According to producer Gil Fates, Daly was resistant to changes that would have diminished the show's dignity. Daly insisted on a formal procedure; for example, he addressed the panelists as "Miss" or "Mister", and both Daly and the panelists always wore formal attire in keeping with the moderator's scholarly bearing. Toward the end of the network run, in the mid-1960s, Fates broached the idea of expanding the usual format to include playful, on-stage demonstrations of the contestants' products or services, for the sake of variety, only to be met with Daly's "Look, kiddo. If you want to do stuff like this, do it on I've Got a Secret." The producers, Fates said, were unable to challenge Daly for fear of losing him as the show's moderator, and the format remained sedentary with Daly presiding from his desk. Only after Daly's departure was Fates able to expand the format, when the retooled What's My Line? was revived for syndication in 1968.

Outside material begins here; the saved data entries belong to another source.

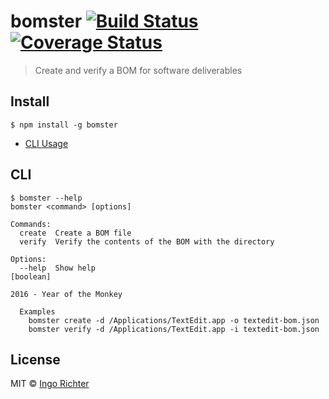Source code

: # bomster [![Build Status](https://travis-ci.org/ingorichter/bomster.svg?branch=master)](https://travis-ci.org/ingorichter/bomster) [![Coverage Status](https://coveralls.io/repos/github/ingorichter/bomster/badge.svg?branch=master)](https://coveralls.io/github/ingorichter/bomster?branch=master)

> Create and verify a BOM for software deliverables

## Install

```
$ npm install -g bomster
```

- [CLI Usage](#cli)

## CLI

```console
$ bomster --help
bomster <command> [options]

Commands:
  create  Create a BOM file
  verify  Verify the contents of the BOM with the directory

Options:
  --help  Show help                                                    [boolean]

2016 - Year of the Monkey

  Examples
	bomster create -d /Applications/TextEdit.app -o textedit-bom.json
	bomster verify -d /Applications/TextEdit.app -i textedit-bom.json
```

## License

MIT © [Ingo Richter](http://www.ingo-richter.name)

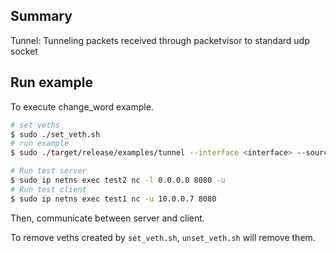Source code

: ## Summary
Tunnel: Tunneling packets received through packetvisor to standard udp socket

## Run example
To execute change_word example.

```sh
# set veths
$ sudo ./set_veth.sh
# run example
$ sudo ./target/release/examples/tunnel --interface <interface> --source <source> --destination <destination>

# Run test server 
$ sudo ip netns exec test2 nc -l 0.0.0.0 8080 -u
# Run test client 
$ sudo ip netns exec test1 nc -u 10.0.0.7 8080
```
Then, communicate between server and client.

To remove veths created by `set_veth.sh`, `unset_veth.sh` will remove them.
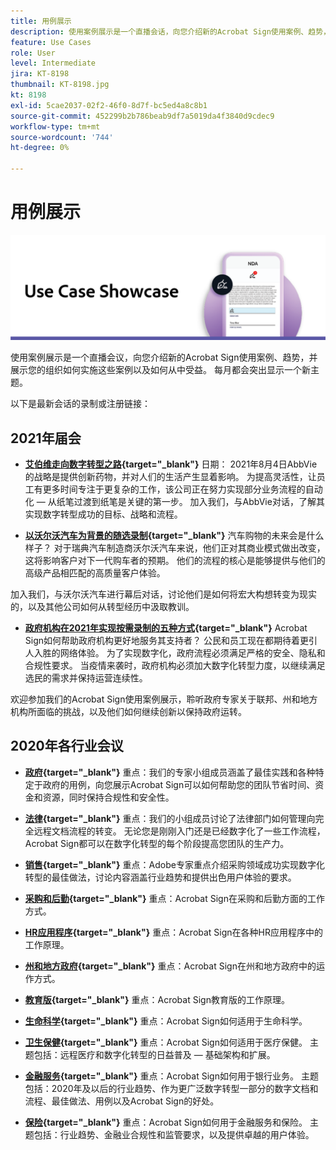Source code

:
 ```yaml
---
title: 用例展示
description: 使用案例展示是一个直播会话，向您介绍新的Acrobat Sign使用案例、趋势，并展示您的组织可以如何实施这些案例并从中受益
feature: Use Cases
role: User
level: Intermediate
jira: KT-8198
thumbnail: KT-8198.jpg
kt: 8198
exl-id: 5cae2037-02f2-46f0-8d7f-bc5ed4a8c8b1
source-git-commit: 452299b2b786beab9df7a5019da4f3840d9cdec9
workflow-type: tm+mt
source-wordcount: '744'
ht-degree: 0%

---
```


# 用例展示

![用例横幅](../assets/UCSC_Rebrand.png)

使用案例展示是一个直播会议，向您介绍新的Acrobat Sign使用案例、趋势，并展示您的组织如何实施这些案例以及如何从中受益。 每月都会突出显示一个新主题。

以下是最新会话的录制或注册链接：

## 2021年届会

* **[艾伯维走向数字转型之路](https://use-case-showcase-with-abbvie.joinus.adobeevents.com/){target="_blank"}**
日期： 2021年8月4日AbbVie的战略是提供创新药物，并对人们的生活产生显着影响。 为提高灵活性，让员工有更多时间专注于更复杂的工作，该公司正在努力实现部分业务流程的自动化 — 从纸笔过渡到纸笔是关键的第一步。 加入我们，与AbbVie对话，了解其实现数字转型成功的目标、战略和流程。

* **[以沃尔沃汽车为背景的随选录制](https://gateway.on24.com/wcc/eh/2172296/lp/2963219/adobe-sign-use-case-showcase%3A-featuring-volvo-cars/){target="_blank"}**
汽车购物的未来会是什么样子？ 对于瑞典汽车制造商沃尔沃汽车来说，他们正对其商业模式做出改变，这将影响客户对下一代购车者的预期。 他们的流程的核心是能够提供与他们的高级产品相匹配的高质量客户体验。

加入我们，与沃尔沃汽车进行幕后对话，讨论他们是如何将宏大构想转变为现实的，以及其他公司如何从转型经历中汲取教训。

* **[政府机构在2021年实现按需录制的五种方式](https://gateway.on24.com/wcc/eh/2172296/lp/2790280/5-ways-government-agencies-will-transform-in-2021-/){target="_blank"}**
Acrobat Sign如何帮助政府机构更好地服务其支持者？ 公民和员工现在都期待着更引人入胜的网络体验。 为了实现数字化，政府流程必须满足严格的安全、隐私和合规性要求。 当疫情来袭时，政府机构必须加大数字化转型力度，以继续满足选民的需求并保持运营连续性。

欢迎参加我们的Acrobat Sign使用案例展示，聆听政府专家关于联邦、州和地方机构所面临的挑战，以及他们如何继续创新以保持政府运转。

## 2020年各行业会议

* **[政府](https://event.on24.com/wcc/r/2790280/7FFF27458A6834FDF8C73C5149637590?partnerref=EXL){target="_blank"}**
重点：我们的专家小组成员涵盖了最佳实践和各种特定于政府的用例，向您展示Acrobat Sign可以如何帮助您的团队节省时间、资金和资源，同时保持合规性和安全性。

* **[法律](https://event.on24.com/wcc/r/2634329/292CA0B317E56600A114508CC55376BF?partnerref=EXL){target="_blank"}**
重点：我们的小组成员讨论了法律部门如何管理向完全远程文档流程的转变。 无论您是刚刚入门还是已经数字化了一些工作流程，Acrobat Sign都可以在数字化转型的每个阶段提高您团队的生产力。

* **[销售](https://acrobat.adobe.com/us/en/business/webinars/adobe-sign-use-case-showcase-sales.html){target="_blank"}**
重点：Adobe专家重点介绍采购领域成功实现数字化转型的最佳做法，讨论内容涵盖行业趋势和提供出色用户体验的要求。

* **[采购和后勤](https://event.on24.com/wcc/r/2514418/278FB6F16C198E2B866CF487AF9514F6){target="_blank"}**
重点：Acrobat Sign在采购和后勤方面的工作方式。

* **[HR应用程序](https://event.on24.com/wcc/r/2351937/D9E34A102F309DFCAF0D07D5192BD66D){target="_blank"}**
重点：Acrobat Sign在各种HR应用程序中的工作原理。

* **[州和地方政府](https://event.on24.com/wcc/r/2351937/D9E34A102F309DFCAF0D07D5192BD66D){target="_blank"}**
重点：Acrobat Sign在州和地方政府中的运作方式。

* **[教育版](https://event.on24.com/wcc/r/2241711/762243D5EE65DAC44D3AE7BCCD3388A7){target="_blank"}**
重点：Acrobat Sign教育版的工作原理。

* **[生命科学](https://event.on24.com/wcc/r/2204781/2C266134D08DDE48E17C77746F192AA6){target="_blank"}**
重点：Acrobat Sign如何适用于生命科学。

* **[卫生保健](https://event.on24.com/wcc/r/2202626/1D60C42BD396AE273CB09CF53F1051BE){target="_blank"}**
重点：Acrobat Sign如何适用于医疗保健。 主题包括：远程医疗和数字化转型的日益普及 — 基础架构和扩展。

* **[金融服务](https://event.on24.com/wcc/r/2177152/40A4315A5D32F21AFB5EB03E25C15992){target="_blank"}**
重点：Acrobat Sign如何用于银行业务。 主题包括：2020年及以后的行业趋势、作为更广泛数字转型一部分的数字文档和流程、最佳做法、用例以及Acrobat Sign的好处。

* **[保险](https://event.on24.com/wcc/r/2162717/1449ED610AD3B545004079728D9AE0F6){target="_blank"}**
重点：Acrobat Sign如何用于金融服务和保险。 主题包括：行业趋势、金融业合规性和监管要求，以及提供卓越的用户体验。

The series spawned a brief radio version in 1952, also hosted by Daly. The series also inspired a multitude of concurrent international versions and a syndicated U.S. revival in 1968 in which Daly did not participate. He was a vice president at ABC during the 1950s. He did hosting duties on Who Said That?, It's News to Me, We Take Your Word, and Open Hearing. Daly was a narrator on The Voice of Firestone starting in 1958.

He also had several television and movie guest appearances from the late 1940s to the mid-1960s, including an uncredited role in Bye Bye Birdie (as the reporter announcing the title character's induction into the Army) and as the narrator, in a mock documentary style, on the premiere episode of the rural comedy series Green Acres. In 1949 he starred in the short-lived CBS Television newspaper drama The Front Page, where it was thought that his presence and journalistic experience would give the series more authenticity.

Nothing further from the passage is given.